Ich habe mich nach 15 Jahren von meinem LG

… getrennt! Wir waren nicht verheiratet! Die 2 gemeinsamen Kinder bleiben bei mir, mit großzügigem Umgangsrecht! Möbel und Hausrat wurden zumeist auf Abzahlung und meine Rechnungsanschrift bei einem Versandhandel gekauft. Wer hat jetzt Anspruch auf diese Dinge? Dinge, die wir aufgrund des jeweils anstehenden Umzugs nicht benötigen, wurden verkauft. Das Geld behielt er, weil ich ja Waschmaschine, Kühlschrank usw. behalte. Die Sachen wurden aber auf meinen Namen und Verantwortung gekauft. Ist das rechtens? Ich will mir nicht alles unter den Nagel reißen, aber ich habe durch den anstehenden Umzug auch Kosten, die niemand deckt!

Ihr habt euch auf eine Art Gütertrennung geeinigt, was ich sehr positiv finde. Eure Trennung scheint einer einvernehmlichen Scheidung ähnlich zu sein. Folgendes habe ich auf einer Seite über einvernehmliche Scheidungen http://www.online-scheidung-anwalt.de/scheidung-onli… gefunden:

„Bei der Zuweisung von Haushaltsgegenständen, die im Miteigentum stehen, kommt es insbesondere darauf an, wer einzelne dieser Haushaltsgegenstände dringender benötigt. Hier kann auch der Umstand, in wessen Haushalt gegebenenfalls die ehelichen Kinder verbleiben, eine Rolle spielen. Für den Fall, dass Gegenstände, die im Miteigentum der Eheleute stehen, an den anderen Ehegatten übereignet werden müssen, kommt eine Ausgleichszahlung zu Gunsten desjenigen in Betracht, der sein Eigentum verliert.“(Quelle: http://www.online-scheidung-anwalt.de/scheidung-onli…)

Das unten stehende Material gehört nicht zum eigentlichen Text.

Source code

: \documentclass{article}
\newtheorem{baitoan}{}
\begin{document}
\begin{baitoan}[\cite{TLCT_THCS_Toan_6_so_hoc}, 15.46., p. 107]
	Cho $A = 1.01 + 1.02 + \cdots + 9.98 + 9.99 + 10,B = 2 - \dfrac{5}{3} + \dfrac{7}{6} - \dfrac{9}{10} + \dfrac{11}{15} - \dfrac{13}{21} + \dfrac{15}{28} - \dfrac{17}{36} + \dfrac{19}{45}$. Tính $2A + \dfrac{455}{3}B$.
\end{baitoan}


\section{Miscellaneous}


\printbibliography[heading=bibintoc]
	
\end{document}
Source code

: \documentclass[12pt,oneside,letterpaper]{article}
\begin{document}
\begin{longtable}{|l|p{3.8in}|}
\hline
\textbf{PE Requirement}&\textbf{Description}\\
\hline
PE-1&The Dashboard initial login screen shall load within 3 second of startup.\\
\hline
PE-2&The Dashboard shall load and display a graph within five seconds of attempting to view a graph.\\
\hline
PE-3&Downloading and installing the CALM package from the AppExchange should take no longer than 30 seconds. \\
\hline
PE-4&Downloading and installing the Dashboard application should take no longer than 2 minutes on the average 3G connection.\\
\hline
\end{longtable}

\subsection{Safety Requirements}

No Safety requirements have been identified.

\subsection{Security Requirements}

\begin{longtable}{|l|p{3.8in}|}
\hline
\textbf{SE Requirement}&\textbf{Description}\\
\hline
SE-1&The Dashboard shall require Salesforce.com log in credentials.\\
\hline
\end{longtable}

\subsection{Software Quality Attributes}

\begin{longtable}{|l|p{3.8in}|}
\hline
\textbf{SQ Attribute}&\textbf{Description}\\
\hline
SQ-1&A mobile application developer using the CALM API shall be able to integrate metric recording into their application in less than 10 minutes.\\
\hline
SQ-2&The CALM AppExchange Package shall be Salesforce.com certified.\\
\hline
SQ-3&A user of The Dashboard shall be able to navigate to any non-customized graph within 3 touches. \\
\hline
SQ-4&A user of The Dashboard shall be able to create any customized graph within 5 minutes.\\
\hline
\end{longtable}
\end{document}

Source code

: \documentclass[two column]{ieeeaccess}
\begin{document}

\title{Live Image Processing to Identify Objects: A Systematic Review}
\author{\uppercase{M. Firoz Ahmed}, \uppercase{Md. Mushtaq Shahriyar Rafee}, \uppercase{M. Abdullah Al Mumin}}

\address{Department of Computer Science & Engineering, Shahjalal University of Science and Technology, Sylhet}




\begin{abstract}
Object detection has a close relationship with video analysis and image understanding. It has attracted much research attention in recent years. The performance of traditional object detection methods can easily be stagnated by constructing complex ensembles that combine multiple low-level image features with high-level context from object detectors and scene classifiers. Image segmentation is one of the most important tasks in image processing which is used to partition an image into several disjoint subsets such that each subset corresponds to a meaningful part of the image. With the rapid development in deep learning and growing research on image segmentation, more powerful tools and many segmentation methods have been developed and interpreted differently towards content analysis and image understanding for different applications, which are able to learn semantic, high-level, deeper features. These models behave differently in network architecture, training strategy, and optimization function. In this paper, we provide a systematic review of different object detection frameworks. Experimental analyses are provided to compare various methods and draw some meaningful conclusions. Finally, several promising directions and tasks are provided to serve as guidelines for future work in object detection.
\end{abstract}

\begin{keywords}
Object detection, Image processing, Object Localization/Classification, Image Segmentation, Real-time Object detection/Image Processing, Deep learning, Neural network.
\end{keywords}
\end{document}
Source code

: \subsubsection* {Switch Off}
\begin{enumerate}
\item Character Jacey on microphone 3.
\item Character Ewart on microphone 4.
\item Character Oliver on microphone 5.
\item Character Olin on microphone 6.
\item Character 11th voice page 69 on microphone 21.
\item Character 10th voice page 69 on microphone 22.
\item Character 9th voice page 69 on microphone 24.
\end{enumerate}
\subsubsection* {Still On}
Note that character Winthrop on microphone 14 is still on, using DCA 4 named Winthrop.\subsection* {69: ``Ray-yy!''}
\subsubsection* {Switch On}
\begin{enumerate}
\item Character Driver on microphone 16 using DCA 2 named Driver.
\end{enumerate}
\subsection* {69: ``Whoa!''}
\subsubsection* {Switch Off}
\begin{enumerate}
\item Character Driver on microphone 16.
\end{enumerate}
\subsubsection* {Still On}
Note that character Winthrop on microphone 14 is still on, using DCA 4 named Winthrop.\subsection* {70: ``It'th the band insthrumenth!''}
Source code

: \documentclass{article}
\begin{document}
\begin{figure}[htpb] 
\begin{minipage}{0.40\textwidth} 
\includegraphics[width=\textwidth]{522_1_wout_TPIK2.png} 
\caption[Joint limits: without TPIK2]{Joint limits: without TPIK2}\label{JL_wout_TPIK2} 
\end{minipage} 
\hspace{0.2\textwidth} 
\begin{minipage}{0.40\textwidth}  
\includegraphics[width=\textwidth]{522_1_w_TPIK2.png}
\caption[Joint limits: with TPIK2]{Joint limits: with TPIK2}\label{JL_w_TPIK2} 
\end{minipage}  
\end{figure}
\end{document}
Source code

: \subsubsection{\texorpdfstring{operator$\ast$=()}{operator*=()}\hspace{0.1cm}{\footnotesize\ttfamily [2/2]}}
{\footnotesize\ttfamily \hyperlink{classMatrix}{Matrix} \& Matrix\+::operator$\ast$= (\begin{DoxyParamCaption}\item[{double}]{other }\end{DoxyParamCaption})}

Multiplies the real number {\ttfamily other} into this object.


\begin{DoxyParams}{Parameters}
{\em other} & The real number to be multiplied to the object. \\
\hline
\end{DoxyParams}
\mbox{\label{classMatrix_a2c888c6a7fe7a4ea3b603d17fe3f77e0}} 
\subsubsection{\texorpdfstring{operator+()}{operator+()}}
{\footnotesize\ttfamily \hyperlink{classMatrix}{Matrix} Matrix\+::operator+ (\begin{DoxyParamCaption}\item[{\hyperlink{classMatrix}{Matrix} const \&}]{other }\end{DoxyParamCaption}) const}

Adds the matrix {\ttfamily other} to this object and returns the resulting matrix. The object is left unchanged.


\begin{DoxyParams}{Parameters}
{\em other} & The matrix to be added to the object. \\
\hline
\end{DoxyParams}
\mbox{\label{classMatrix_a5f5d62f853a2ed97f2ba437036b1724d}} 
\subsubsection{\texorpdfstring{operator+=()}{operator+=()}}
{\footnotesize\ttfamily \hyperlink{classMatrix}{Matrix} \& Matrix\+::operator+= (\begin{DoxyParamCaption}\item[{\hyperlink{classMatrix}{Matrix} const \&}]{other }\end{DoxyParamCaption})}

Aus Deiner Frage geht leider nicht hervor, wer die Dinge bezahlt hat. das spielt meiner Meinung nach auch eine Rolle wenn man festlegen möchte, wen die Dinge gehören. Vielleicht hilft es auch, die Sache grob auszurechnen und offen anzusprechen. Entschuldige Dich dabei bitte nicht. In Scheidungsprozessen tauchen oft ähliche Fragen auf und grundsätzlich gilt: Es wird alles schriftlich geregelt, dabei ist es wichtig, seine Forderungen so klar wie möglich zu formulieren.

Danke für Deine schnelle Antwort, geholfen hats leider nicht, nachdem wir nicht verheiratet sind. Bezahlt haben wir die Sachen gemeinsam, weil alles Geld in einen Topf kam. Ich stand mit meinem Namen gerade.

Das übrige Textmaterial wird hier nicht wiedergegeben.